CROSS dressing artist Grayson Perry’s documentary about modern masculinity, which saw him attend last year’s Durham Miners’ Gala, is to be screened on television this week.

The Turner Prize winning transvestite joined the men of Trimdon Grange with a film crew for The Big Meeting last July to explore how working-class culture has shaped the pit community ‘hard man’ image.

In the first of three episodes, Perry also looks at Mixed Martial Arts (MMA), in the North-East and meets 33-year-old Washington fighter Colin ‘Freakshow’ Fletcher, who dresses a clown for bouts, and trains at Unity Gym in Durham.

As a self-described “life-long sissy”, Perry has a problem with machismo, but as he spends time with the fighters, many of his expectations about hyper-macho men are overturned.

The double BAFTA award-winning TV presenter, who wears frocks and has an alter ego, Claire, said: “These are old school men who grew up in heavy industries, but these heavy industries don’t exist anymore.

“The cage fighters’ way of dealing with masculinity is a hangover of that type of masculinity, a very stoic working class pride.

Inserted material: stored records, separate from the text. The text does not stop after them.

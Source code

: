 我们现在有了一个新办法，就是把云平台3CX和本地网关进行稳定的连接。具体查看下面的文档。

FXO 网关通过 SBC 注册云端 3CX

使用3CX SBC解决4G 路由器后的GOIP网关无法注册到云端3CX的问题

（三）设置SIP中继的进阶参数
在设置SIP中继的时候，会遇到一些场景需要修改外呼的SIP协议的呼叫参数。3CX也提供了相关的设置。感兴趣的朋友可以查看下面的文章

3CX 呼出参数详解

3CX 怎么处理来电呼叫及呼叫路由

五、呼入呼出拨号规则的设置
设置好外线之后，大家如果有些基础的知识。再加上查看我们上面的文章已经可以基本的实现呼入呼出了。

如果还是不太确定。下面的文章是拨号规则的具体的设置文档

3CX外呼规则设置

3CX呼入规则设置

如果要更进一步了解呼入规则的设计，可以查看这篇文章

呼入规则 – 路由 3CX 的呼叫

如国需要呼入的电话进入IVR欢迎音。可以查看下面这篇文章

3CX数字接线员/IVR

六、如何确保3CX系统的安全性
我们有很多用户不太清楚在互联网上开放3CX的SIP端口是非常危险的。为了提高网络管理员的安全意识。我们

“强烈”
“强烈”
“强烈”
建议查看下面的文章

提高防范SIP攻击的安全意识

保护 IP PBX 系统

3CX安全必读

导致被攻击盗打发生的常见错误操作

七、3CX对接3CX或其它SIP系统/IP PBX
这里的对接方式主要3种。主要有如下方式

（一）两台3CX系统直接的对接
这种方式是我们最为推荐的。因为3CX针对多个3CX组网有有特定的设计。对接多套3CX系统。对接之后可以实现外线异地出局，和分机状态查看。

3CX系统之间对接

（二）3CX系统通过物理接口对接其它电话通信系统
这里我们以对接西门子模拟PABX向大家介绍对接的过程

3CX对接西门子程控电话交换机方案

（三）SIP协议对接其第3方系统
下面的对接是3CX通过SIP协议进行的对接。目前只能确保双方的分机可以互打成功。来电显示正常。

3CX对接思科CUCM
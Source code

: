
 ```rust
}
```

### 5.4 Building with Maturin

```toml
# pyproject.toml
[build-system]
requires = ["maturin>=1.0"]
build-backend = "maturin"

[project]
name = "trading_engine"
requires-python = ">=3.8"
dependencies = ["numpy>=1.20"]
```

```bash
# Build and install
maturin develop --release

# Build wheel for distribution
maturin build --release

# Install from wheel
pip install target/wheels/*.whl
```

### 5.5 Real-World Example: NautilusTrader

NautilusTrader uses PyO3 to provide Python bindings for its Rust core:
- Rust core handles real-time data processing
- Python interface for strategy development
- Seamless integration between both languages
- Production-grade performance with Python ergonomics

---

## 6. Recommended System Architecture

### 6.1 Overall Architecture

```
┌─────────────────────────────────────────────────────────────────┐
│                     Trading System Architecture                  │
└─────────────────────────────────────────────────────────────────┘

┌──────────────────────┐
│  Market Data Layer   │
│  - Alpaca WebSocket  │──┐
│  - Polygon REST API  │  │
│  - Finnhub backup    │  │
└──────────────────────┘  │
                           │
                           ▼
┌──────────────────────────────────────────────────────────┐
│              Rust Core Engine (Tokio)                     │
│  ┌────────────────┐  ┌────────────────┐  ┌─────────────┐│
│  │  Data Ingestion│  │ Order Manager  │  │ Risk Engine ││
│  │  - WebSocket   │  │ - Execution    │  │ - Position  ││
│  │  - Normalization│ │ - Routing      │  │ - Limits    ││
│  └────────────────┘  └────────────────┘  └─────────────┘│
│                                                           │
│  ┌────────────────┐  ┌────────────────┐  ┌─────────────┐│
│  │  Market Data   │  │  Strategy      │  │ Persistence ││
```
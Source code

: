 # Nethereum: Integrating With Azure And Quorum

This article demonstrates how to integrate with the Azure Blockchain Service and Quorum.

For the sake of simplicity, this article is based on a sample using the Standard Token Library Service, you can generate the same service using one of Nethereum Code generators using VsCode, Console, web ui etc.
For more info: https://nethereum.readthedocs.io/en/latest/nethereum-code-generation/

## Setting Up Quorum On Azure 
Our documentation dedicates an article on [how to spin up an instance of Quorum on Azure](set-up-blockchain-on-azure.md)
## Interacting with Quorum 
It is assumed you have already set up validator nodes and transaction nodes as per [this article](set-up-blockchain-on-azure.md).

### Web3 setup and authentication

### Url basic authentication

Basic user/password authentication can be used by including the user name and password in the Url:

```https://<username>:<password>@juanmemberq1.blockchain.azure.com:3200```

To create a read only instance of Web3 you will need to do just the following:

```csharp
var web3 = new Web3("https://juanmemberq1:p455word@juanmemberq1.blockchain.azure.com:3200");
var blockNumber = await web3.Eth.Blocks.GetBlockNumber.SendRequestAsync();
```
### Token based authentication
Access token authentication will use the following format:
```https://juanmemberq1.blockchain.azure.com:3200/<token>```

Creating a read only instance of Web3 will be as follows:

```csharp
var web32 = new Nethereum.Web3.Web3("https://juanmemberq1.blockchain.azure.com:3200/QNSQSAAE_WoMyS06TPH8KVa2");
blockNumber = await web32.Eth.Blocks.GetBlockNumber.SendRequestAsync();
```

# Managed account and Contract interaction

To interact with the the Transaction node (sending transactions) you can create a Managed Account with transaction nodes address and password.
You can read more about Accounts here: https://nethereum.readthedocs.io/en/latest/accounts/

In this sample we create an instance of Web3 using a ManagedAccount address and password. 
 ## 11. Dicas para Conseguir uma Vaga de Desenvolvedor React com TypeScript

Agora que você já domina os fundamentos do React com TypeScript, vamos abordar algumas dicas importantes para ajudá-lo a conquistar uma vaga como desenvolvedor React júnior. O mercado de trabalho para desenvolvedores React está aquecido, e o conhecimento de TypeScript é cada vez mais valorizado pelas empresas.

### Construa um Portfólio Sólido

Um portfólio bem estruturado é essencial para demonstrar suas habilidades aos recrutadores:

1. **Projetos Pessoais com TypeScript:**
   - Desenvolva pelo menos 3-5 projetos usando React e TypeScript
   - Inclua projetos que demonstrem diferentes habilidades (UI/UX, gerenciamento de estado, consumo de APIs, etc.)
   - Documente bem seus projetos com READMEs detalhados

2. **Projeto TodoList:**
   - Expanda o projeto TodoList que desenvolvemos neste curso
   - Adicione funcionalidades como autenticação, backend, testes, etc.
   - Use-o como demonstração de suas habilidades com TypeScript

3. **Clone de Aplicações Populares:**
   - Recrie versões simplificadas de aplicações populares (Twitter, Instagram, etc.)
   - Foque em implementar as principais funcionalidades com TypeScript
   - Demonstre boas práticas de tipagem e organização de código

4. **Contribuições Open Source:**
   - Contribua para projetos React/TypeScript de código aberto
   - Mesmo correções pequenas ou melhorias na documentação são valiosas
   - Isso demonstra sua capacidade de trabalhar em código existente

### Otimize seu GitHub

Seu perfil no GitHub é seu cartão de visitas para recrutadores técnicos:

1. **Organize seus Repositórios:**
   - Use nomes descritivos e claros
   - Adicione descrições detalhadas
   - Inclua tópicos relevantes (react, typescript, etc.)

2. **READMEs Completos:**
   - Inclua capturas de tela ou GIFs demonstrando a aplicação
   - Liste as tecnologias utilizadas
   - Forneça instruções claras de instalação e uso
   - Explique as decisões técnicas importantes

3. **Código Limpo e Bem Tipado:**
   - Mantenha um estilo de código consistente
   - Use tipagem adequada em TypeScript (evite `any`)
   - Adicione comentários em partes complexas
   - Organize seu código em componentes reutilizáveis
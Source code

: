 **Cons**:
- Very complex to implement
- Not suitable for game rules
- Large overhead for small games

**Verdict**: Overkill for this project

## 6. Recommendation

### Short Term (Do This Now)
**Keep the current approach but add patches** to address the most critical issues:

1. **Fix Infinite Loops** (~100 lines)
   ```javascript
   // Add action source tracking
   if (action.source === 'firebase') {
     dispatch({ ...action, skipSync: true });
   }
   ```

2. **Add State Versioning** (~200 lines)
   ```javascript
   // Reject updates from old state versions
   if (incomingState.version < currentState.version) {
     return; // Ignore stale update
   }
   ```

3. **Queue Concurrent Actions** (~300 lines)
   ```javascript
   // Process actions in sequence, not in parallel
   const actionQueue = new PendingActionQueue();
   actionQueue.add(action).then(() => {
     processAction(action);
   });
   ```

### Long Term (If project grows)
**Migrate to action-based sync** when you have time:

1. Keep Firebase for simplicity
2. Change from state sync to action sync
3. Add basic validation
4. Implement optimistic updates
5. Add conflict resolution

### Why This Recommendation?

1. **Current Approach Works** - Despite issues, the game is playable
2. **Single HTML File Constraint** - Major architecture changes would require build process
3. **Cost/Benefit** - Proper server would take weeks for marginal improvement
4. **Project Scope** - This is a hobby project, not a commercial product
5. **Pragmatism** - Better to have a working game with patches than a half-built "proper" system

“One of the problems I have found with working class masculinity is it is constantly nostalgic and is constantly looking back at a time when men were men.”

Perry also examines the struggles many men experience in trying to live up to masculine ideals as the region has a high rate of male suicide.

He said: “Boys are brought up to be emotionally simple, but they are not. “They are just as complex as women are. Therefore, they do not have an easy vocabulary to talk about their feelings. That is the big problem.”

In each episode, Perry spends time in a different ultra-male world to see what their extreme maleness has to tell us about the changing lives and expectations of all men in Britain today.

Perry said: “It is about finding a masculinity that works, here and now, for you.

“Some people are almost victims of it. It is not working for them.

“There is an idea of masculinity, which they carry around in their head, which they are trying to match up to and that is making them unhappy.

“I have had to look at myself a lot and I have got to admit I am quite masculine in many ways. I am quite alpha. I am quite competitive, particularly if you put me on a push bike.”

Grayson Perry: All Man begins at 10pm on Thursday, May 5, on Channel 4.